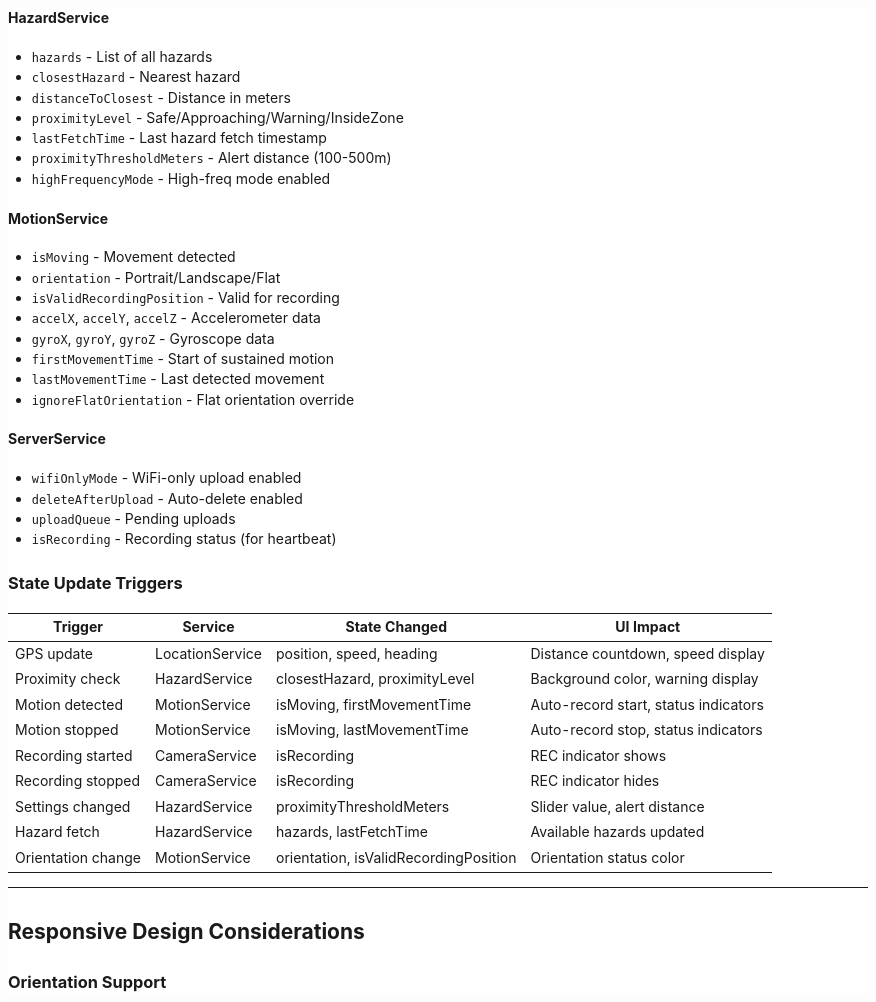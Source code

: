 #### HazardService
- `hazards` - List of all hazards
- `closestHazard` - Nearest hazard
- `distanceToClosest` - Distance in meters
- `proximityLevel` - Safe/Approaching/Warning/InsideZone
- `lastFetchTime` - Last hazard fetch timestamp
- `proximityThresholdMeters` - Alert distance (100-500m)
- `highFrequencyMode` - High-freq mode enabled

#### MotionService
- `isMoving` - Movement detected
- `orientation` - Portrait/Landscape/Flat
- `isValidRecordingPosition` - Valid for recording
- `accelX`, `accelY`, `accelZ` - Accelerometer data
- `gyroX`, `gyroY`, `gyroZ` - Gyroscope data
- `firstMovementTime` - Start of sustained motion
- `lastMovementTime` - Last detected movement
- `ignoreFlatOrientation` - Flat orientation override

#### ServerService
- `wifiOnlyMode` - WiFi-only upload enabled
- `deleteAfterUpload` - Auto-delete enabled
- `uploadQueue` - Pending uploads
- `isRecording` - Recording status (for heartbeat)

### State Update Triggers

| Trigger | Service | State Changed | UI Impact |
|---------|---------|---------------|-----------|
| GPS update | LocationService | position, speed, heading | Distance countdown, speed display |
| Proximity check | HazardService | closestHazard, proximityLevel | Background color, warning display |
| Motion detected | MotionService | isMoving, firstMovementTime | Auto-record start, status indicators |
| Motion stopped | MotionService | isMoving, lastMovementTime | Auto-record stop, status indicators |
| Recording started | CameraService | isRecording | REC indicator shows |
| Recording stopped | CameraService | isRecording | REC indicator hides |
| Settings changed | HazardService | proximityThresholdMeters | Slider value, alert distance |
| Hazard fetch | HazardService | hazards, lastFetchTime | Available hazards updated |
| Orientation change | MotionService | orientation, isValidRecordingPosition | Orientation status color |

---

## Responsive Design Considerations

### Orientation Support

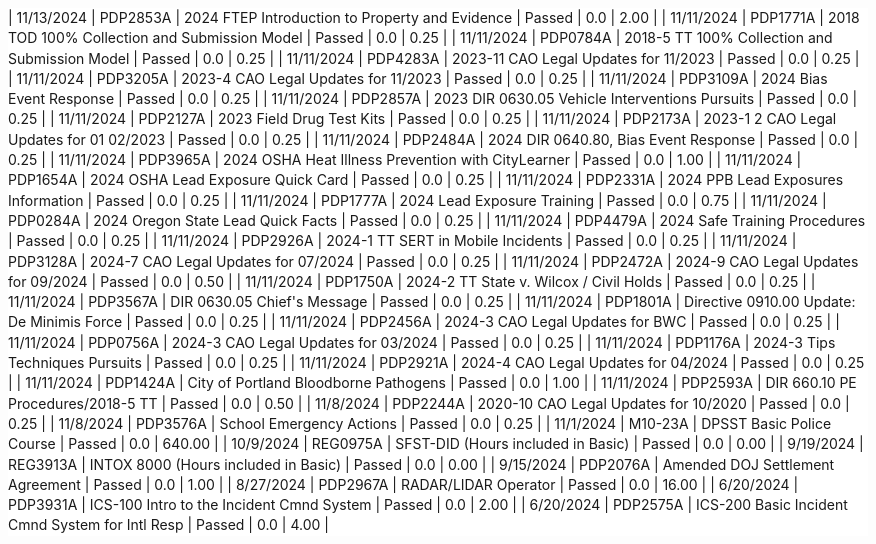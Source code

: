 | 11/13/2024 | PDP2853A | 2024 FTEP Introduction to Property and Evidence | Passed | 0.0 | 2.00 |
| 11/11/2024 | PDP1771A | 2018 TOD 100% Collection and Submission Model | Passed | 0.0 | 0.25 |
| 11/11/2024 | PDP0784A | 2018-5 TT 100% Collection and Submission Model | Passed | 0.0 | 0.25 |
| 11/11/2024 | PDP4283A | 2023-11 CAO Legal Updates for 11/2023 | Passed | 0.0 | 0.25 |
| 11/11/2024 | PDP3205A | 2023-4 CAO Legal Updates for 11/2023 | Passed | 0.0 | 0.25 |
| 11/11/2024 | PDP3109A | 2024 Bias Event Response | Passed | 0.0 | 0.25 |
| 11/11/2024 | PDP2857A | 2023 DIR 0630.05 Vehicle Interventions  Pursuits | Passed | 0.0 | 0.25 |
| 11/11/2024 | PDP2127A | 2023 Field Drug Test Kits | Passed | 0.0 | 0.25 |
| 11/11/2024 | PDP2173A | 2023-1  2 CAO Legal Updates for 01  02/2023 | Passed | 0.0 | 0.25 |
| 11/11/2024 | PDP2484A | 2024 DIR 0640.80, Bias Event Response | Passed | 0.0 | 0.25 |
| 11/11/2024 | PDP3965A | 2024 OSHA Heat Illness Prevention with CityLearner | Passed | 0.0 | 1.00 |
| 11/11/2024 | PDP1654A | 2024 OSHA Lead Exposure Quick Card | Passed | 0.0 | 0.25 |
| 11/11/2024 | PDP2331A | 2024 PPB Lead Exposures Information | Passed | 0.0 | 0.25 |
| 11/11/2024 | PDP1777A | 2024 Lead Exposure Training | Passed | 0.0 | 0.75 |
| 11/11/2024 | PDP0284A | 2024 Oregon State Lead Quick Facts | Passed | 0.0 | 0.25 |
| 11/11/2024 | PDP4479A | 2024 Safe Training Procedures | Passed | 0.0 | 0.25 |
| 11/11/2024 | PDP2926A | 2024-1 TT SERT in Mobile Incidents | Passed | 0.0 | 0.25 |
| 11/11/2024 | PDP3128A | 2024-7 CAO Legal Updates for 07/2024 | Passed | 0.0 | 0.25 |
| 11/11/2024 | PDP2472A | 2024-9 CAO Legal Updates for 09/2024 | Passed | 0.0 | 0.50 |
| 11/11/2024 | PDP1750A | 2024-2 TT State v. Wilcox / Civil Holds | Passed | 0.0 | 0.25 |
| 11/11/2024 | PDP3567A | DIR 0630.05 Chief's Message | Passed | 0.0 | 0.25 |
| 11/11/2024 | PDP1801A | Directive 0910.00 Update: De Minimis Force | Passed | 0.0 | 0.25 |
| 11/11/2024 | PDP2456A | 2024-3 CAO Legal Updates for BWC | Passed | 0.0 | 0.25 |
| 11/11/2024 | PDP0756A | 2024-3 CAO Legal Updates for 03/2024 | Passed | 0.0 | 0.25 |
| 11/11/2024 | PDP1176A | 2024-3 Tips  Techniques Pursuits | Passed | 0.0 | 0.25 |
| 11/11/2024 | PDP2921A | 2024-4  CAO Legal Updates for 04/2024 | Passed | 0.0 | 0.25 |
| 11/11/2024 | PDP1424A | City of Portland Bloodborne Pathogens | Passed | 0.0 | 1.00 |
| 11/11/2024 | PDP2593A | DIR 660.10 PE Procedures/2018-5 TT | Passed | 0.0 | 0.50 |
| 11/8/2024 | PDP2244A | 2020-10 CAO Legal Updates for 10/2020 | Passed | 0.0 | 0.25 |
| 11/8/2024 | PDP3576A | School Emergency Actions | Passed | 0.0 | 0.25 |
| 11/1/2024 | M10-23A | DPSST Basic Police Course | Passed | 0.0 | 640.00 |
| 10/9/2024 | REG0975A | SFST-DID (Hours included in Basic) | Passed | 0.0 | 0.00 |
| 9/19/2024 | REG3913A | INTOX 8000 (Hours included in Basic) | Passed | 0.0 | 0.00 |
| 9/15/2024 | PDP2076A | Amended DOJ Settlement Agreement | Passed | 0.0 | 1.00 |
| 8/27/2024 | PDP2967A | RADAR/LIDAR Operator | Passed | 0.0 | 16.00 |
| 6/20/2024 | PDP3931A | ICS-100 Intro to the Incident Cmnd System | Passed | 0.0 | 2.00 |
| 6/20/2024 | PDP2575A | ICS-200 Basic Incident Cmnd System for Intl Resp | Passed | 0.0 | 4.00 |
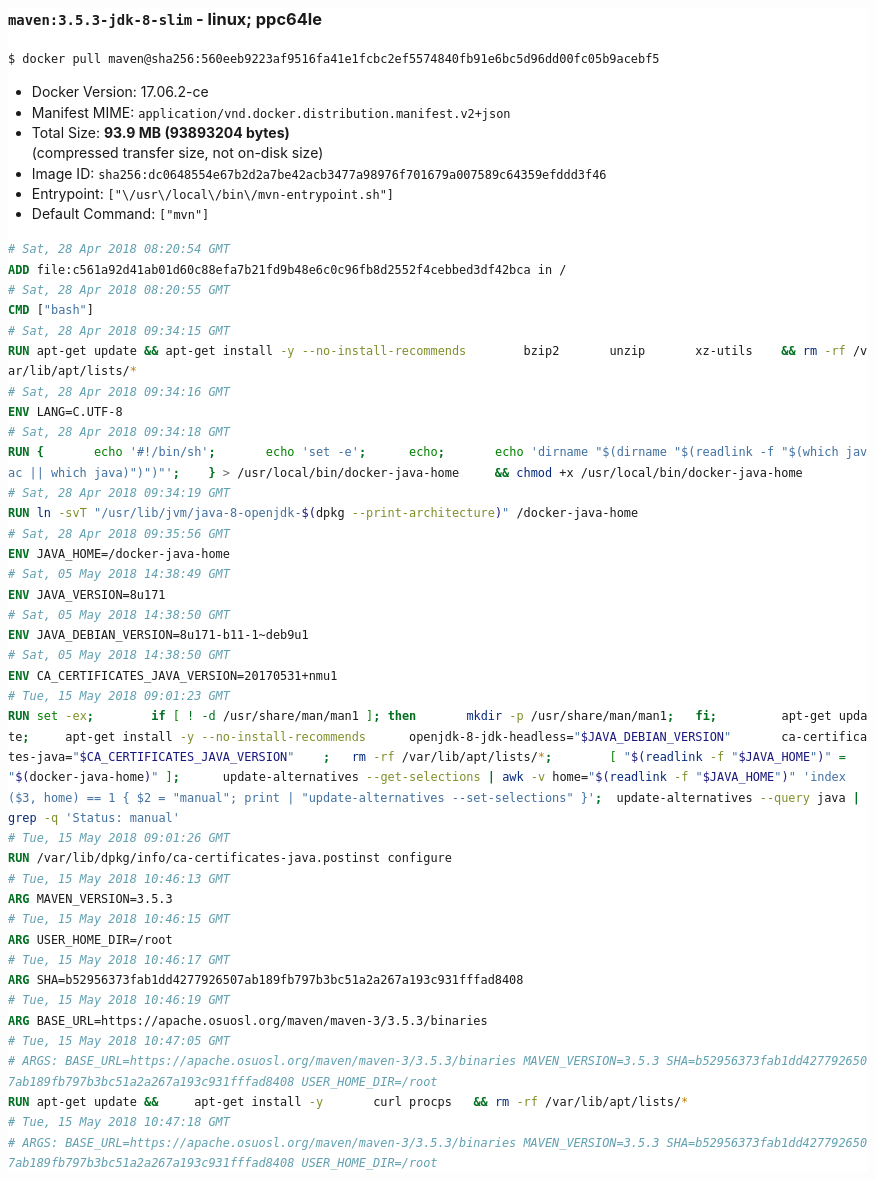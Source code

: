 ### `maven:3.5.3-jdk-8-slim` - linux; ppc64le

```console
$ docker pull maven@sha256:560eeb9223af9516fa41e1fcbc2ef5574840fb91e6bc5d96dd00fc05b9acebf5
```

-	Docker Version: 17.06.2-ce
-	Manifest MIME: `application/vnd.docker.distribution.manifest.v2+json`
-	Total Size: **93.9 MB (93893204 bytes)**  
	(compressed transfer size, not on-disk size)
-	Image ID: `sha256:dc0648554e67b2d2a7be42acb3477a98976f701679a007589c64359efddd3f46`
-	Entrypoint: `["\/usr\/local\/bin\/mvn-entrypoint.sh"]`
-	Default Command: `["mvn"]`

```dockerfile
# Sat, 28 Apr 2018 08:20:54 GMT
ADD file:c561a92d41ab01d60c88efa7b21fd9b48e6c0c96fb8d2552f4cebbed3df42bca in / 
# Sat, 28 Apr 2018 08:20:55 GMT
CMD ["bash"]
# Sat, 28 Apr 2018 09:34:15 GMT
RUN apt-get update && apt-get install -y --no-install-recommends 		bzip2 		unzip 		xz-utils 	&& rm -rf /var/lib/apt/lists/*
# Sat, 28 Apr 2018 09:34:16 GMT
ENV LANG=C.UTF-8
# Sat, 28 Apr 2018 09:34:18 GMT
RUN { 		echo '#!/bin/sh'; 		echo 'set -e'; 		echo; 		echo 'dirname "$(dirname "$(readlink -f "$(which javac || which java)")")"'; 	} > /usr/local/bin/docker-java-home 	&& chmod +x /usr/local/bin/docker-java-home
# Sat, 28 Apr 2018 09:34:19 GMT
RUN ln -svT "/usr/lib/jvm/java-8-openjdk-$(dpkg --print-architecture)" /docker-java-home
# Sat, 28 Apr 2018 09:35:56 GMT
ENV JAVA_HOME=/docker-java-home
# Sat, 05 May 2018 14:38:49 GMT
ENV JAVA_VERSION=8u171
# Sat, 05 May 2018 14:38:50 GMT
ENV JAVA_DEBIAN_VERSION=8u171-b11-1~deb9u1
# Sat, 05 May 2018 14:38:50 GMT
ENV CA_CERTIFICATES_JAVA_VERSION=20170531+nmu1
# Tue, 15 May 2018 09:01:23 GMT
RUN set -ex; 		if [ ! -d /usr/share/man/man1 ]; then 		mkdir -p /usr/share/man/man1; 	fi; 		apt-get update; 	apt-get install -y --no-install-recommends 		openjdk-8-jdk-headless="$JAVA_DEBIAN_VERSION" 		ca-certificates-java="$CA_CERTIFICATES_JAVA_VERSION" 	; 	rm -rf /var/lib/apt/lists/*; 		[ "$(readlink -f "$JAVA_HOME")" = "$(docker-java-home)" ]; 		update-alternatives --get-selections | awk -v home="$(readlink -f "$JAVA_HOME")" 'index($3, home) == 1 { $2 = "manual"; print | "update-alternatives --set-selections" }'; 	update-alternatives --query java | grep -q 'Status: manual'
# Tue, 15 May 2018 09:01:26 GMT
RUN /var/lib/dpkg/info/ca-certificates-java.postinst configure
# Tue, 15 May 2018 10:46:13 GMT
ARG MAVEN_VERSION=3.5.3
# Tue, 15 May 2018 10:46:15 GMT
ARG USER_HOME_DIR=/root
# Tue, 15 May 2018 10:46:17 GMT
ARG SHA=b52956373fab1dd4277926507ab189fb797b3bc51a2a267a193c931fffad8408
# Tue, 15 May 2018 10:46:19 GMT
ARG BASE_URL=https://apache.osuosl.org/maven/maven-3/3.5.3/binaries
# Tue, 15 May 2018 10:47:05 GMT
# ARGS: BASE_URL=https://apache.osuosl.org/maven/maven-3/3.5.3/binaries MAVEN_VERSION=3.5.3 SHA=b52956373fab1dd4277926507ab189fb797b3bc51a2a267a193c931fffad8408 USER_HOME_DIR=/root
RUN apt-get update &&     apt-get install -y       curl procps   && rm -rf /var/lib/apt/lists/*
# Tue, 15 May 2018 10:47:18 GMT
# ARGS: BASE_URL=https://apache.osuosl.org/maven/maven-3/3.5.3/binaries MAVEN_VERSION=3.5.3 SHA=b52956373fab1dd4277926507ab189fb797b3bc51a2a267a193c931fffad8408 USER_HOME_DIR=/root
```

## Exercise brief
Starting at the top of the listing above, reproduce each line up to and including the one with "stop, status indicators |"; omit the pictures.

## Final answer
Source code

: #### HazardService
- `hazards` - List of all hazards
- `closestHazard` - Nearest hazard
- `distanceToClosest` - Distance in meters
- `proximityLevel` - Safe/Approaching/Warning/InsideZone
- `lastFetchTime` - Last hazard fetch timestamp
- `proximityThresholdMeters` - Alert distance (100-500m)
- `highFrequencyMode` - High-freq mode enabled

#### MotionService
- `isMoving` - Movement detected
- `orientation` - Portrait/Landscape/Flat
- `isValidRecordingPosition` - Valid for recording
- `accelX`, `accelY`, `accelZ` - Accelerometer data
- `gyroX`, `gyroY`, `gyroZ` - Gyroscope data
- `firstMovementTime` - Start of sustained motion
- `lastMovementTime` - Last detected movement
- `ignoreFlatOrientation` - Flat orientation override

#### ServerService
- `wifiOnlyMode` - WiFi-only upload enabled
- `deleteAfterUpload` - Auto-delete enabled
- `uploadQueue` - Pending uploads
- `isRecording` - Recording status (for heartbeat)

### State Update Triggers

| Trigger | Service | State Changed | UI Impact |
|---------|---------|---------------|-----------|
| GPS update | LocationService | position, speed, heading | Distance countdown, speed display |
| Proximity check | HazardService | closestHazard, proximityLevel | Background color, warning display |
| Motion detected | MotionService | isMoving, firstMovementTime | Auto-record start, status indicators |
| Motion stopped | MotionService | isMoving, lastMovementTime | Auto-record stop, status indicators |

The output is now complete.